Abû Zakariyyâ al-Ḥussaynî al-Shâfiʿî al-Shâmî
25 Chaʿban 1436
12/6/2015
https://droitetcharia.wordpress.com/
« À elle seule, la lecture autonome des ouvrages
de jurisprudence ne fait pas de savant »
L’apprentissage avec les chouyoukh est une condition indispensable pour créer
la personnalité juridique de l’étudiant (1). De plus, l’étude auprès des chouyoukh est
validée par une ijaza qui témoigne de la qualité de l’enseignement (2). Enfin, les
ouvrages ne contiennent pas tous les savoirs. Ceux qui apprennent sur le mode de
l'autodidactisme, sans passer par les chouyoukh, se privent des connaissances des
chouyoukh. En effet, les chouyoukh peuvent transmettre parfois des points juridiques
intéressants qui sont absents dans les ouvrages (3). Notons que cette présentation est
limitée aux côtés juridiques et méthodologiques de la fréquentation des savants. Les
côtés spirituels et leurs effets ne font pas objet de la perspective de ces lignes.

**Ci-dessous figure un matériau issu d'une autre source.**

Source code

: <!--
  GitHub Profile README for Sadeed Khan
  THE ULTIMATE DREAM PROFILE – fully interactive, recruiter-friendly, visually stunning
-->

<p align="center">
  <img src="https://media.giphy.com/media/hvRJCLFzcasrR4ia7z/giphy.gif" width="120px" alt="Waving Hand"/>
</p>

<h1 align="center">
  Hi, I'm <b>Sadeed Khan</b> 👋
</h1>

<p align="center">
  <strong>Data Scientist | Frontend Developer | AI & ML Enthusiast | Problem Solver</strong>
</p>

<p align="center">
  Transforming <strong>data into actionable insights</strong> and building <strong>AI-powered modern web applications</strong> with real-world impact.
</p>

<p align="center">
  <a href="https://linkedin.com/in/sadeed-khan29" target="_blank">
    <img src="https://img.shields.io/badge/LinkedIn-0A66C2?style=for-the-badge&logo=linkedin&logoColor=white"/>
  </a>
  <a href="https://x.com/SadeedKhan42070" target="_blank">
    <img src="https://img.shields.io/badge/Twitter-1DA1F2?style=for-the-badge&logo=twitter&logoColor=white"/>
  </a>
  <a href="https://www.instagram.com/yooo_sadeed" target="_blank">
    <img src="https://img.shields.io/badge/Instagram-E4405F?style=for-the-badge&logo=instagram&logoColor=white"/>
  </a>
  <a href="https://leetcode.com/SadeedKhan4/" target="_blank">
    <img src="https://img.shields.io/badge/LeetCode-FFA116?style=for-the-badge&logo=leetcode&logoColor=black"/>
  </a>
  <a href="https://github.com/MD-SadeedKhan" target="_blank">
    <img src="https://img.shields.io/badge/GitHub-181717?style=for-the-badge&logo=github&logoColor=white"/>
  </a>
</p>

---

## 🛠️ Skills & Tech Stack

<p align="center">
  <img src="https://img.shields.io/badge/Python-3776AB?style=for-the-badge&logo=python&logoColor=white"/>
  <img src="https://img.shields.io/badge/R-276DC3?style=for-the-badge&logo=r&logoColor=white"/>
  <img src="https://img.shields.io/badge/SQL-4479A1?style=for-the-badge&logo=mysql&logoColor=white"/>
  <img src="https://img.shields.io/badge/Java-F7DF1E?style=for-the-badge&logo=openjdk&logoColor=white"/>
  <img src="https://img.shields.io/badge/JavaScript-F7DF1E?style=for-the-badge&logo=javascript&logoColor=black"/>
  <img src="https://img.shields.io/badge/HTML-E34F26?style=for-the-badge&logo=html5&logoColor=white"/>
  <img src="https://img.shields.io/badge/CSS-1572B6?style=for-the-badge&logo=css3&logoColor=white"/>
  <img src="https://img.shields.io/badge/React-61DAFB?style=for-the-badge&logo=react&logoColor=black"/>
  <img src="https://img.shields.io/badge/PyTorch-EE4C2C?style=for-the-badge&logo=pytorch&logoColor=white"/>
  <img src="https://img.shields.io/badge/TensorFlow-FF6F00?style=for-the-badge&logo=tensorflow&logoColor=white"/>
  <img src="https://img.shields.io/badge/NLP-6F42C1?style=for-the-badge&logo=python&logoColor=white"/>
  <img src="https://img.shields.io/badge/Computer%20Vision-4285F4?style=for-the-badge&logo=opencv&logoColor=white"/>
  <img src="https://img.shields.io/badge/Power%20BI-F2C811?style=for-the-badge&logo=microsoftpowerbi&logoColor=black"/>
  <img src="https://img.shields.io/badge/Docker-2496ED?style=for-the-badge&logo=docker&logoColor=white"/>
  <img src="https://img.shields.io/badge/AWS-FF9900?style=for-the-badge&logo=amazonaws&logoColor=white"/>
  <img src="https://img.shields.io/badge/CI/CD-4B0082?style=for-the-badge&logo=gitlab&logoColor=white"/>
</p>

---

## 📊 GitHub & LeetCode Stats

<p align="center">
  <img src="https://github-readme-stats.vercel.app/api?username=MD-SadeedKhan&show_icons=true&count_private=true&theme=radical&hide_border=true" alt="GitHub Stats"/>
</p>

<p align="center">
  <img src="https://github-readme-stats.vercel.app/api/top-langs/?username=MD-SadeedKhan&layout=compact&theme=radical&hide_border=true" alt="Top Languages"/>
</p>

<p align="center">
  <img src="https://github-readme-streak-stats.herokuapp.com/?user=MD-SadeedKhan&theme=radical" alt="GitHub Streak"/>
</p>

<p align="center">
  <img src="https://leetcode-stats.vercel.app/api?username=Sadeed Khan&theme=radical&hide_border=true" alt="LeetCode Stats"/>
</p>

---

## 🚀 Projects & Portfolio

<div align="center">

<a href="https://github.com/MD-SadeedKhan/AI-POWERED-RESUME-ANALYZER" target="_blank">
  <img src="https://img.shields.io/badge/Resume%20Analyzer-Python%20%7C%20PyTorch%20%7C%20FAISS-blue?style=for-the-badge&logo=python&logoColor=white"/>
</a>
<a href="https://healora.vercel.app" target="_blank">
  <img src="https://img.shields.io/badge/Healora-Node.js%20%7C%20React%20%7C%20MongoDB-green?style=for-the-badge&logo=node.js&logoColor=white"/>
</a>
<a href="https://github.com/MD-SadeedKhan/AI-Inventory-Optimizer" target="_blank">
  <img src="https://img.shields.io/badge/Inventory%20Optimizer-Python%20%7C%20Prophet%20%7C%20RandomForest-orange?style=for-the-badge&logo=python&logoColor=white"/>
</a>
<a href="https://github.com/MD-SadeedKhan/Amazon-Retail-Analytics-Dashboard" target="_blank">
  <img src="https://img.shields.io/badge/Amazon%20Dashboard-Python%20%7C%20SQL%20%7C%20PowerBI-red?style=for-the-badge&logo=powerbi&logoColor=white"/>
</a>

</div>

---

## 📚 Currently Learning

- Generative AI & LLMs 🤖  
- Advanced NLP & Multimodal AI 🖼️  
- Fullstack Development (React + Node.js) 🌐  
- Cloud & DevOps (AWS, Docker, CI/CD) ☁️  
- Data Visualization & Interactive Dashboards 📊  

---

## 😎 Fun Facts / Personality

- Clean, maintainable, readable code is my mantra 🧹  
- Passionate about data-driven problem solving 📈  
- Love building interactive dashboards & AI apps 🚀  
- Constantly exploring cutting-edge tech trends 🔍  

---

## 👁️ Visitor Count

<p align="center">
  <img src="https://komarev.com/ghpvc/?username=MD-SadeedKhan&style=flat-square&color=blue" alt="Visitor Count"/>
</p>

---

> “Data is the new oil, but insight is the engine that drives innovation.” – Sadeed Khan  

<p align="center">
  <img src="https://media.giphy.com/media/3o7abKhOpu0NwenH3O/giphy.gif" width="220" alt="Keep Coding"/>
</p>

1- La méthodologie juridique :
Beaucoup de gens croient qu’en lisant les ouvrages de fiqh, ils deviennent des
savants. En fait, l’apprentissage du fiqh doit passer par l’étude d’une échelle
d’ouvrage - selon un niveau croissant - auprès d’un savant spécialisé en fiqh. Cette
étude habilite l’étudiant à analyser les ouvrages de fiqh d’après la méthodologie de
l’école. En fait, l’étudiant ne peut jamais choisir arbitrairement les ouvrages à étudier,
c’est à son Sheikh de lui déterminer les ouvrages à étudier, à côté de son cursus, selon
son niveau. Quant à l’étude autonome dans les ouvrages de fiqh, elle est réservée pour
ceux qui ont acquis le niveau avancé en jurisprudence. Grâce à ses études auprès des
shuyûkh, l’étudiant ayant atteint ce niveau avancé penchera tout seul vers les ouvrages
pour profiter de l’immense savoir des savants en utilisant les fondements de l’école.
Pire encore, certains autodidactes commencent à enseigner la jurisprudence
d’après leur propre compréhension. Cependant, l’enseignement du fiqh est réservé à
ceux qui ont maitrisé l’école et sa méthodologie. En effet, l’apprentissage auprès des
savants est indispensable pour acquérir une pensée juridique saine et une
méthodologie bien ancrée selon les règles de l’école suivie.
Selon la méthodologie classique, l’étudiant doté d’une ’ijâza ne saute pas les
étapes pour se mettre à enseigner directement. Il doit passer par des stages
d’enseignement où le Sheikh charge l’étudiant de certaines missions d’enseignement
en sa présence. Ces stages octroient l’étudiant les outils d’enseignement et de
transmission de la science d’après la méthodologie classique.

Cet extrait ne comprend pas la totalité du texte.